Foto: Fotorzepa/ Marian Zubrzycki

Chaos, nagłe zmiany decyzji i paniczne przygotowania do startu – tak wygląda szkoła na dzień przed początkiem roku szkolnego. 1 września, mimo rosnącej liczby zachorowań, dzieci wróciły do placówek. Dariusz Piontkowski, minister edukacji, mówił w rozmowie z „Rzeczpospolitą", że szkoły są przygotowane.

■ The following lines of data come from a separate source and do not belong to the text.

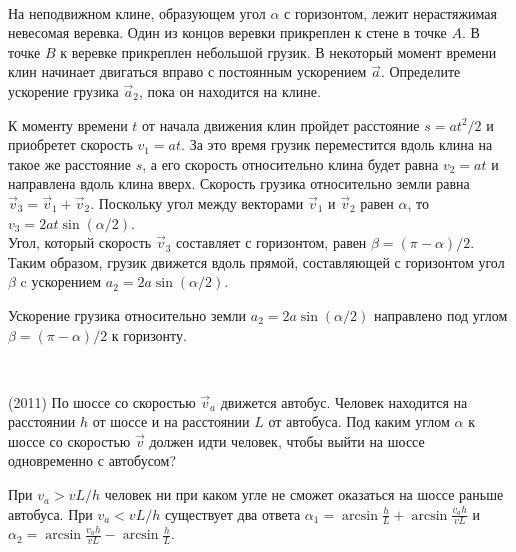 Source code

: \begin{ex}
\hspace{0pt} \\
\begin{minipage}{.65\textwidth}
На неподвижном клине, образующем угол $\alpha$  с горизонтом, лежит нерастяжимая невесомая веревка. Один из концов веревки прикреплен к стене в точке $A$. В точке $B$ к веревке прикреплен небольшой грузик. В некоторый момент времени клин начинает двигаться вправо с постоянным ускорением $\vec{a}$. Определите ускорение грузика $\vec{a}_2$, пока он находится на клине.
\end{minipage}
\begin{minipage}{.35\textwidth}
\centering

\end{minipage}
\begin{sol}
К моменту времени $t$ от начала движения клин пройдет расстояние $s = at^2/2$ и приобретет скорость $v_1 = at$. За это время грузик переместится вдоль клина на такое же расстояние $s$, а его скорость относительно клина будет равна $v_2 = at$ и направлена вдоль клина вверх. Скорость грузика относительно земли равна $\vec{v}_3 = \vec{v}_1 + \vec{v}_2$. Поскольку угол между векторами $\vec{v}_1$ и $\vec{v}_2$ равен $\alpha$, то $v_3 = 2at \sin (\alpha /2)$. \\ 
Угол, который скорость $\vec{v}_3$ составляет с горизонтом, равен $\beta  = (\pi - \alpha)/2$. Таким образом, грузик движется вдоль прямой, составляющей с горизонтом угол $\beta$ c ускорением $a_2 = 2a \sin (\alpha /2)$.
\end{sol}
\begin{ans}
Ускорение грузика относительно земли $a_2 = 2a \sin (\alpha /2)$ направлено под углом $\beta  = (\pi - \alpha)/2$ к горизонту.
\end{ans}
\end{ex}

\begin{ex}
\hspace{0pt} \\
\begin{minipage}{.65\textwidth}
(2011) По шоссе со скоростью $\vec{v}_a$ движется автобус. Человек находится на расстоянии $h$ от шоссе и на расстоянии $L$ от автобуса. 
Под каким углом $\alpha$ к шоссе со скоростью $\vec v$  должен идти человек, чтобы выйти на шоссе одновременно с автобусом?
\end{minipage}
\begin{minipage}{.35\textwidth}
\centering

\end{minipage}
\begin{ans}
При $v_a > vL/h$ человек ни при каком угле не сможет оказаться на шоссе раньше автобуса. При $v_a < vL/h$ существует два ответа $\alpha_1 = \arcsin \frac{h}{L} + \arcsin \frac{v_ah}{vL}$ и $\alpha_2 =  \arcsin \frac{v_ah}{vL} - \arcsin \frac{h}{L}$.
\end{ans}
\end{ex}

Teoretycznie dyrektor szkoły podejmuje decyzję, czy nauka będzie się odbywała stacjonarnie, hybrydowo czy zdalnie. Tyle że wcześniej musi uzyskać zgodę powiatowego sanepidu. – To powinna być formalność – mówił „Rzeczpospolitej" wirusolog prof. Włodzimierz Gut. Dlaczego nie jest? – Sanepid zapewne dostał taki nakaz z góry – dodał.

Dlatego te inspektoraty, które wcześniej decyzje o odstępstwie od nauki stacjonarnej wydały, gorączkowo się z nich wycofują. Tak było m.in w Zakopanem czy Wietrzychowicach pod Tarnowem, gdzie koronawirusem zaraziły się dyrektorka szkoły i sekretarka.

Dowiedz się więcej: Czy szkoły zostaną zamknięte już za miesiąc?

Z blisko 22 tys. szkół w kraju zaledwie kilka nie będzie w najbliższym czasie kształcić w modelu tradycyjnym – poinformował we wtorek Dariusz Piontkowski.

- Szkoły są przygotowane, mimo że przez okres wakacji było dużo nerwowych sytuacji, była cały czas niepewność, czy ruszamy, w jakim trybie, to jednak informacja, jaka została przekazana przez pana premiera Morawieckiego, że wracamy do szkół, była równoznaczna z tym, że odetchnęliśmy z ulgą, dlatego że powrót do szkół nam wszystkim jest potrzebny i mówię nie tylko o nauczycielach, którym bardzo trudno pracowało się przy zdalnym nauczaniu, ale przede wszystkim uczniom. Uczniowie – tak jak mamy informacje o tym, jak funkcjonowali podczas tego wielkiego zatrzymania – naprawdę w dużej mierze ponieśli największe konsekwencje w dziedzinie wyjątkowo delikatnej, czyli psychice – oceniła w rozmowie z Radiem Maryja Barbara Nowak, małopolska kurator oświaty.

Nowak stwierdziła, że „przed nami wielkie zadanie, żeby tę wspólnotę, jaka była wcześniej, a nawet lepszą niż była wcześniej, zbudować”. - Da się to zrobić tylko wtedy, jeżeli będziemy mieli wspólne działania rodziców, nauczycieli. Wszyscy dorośli powinni wziąć na siebie taki ciężar logistycznych rozwiązań i takiego oddziaływania na uczniów, żeby oni nie poczuli, że jest wokół nich jakieś niebezpieczeństwo, a wręcz przeciwnie – powinni wiedzieć, że są bezpieczni, a jeżeli cokolwiek się zdarzy, to jest obok niego dorosły i z całą pewnością razem podołamy każdej trudności - mówiła.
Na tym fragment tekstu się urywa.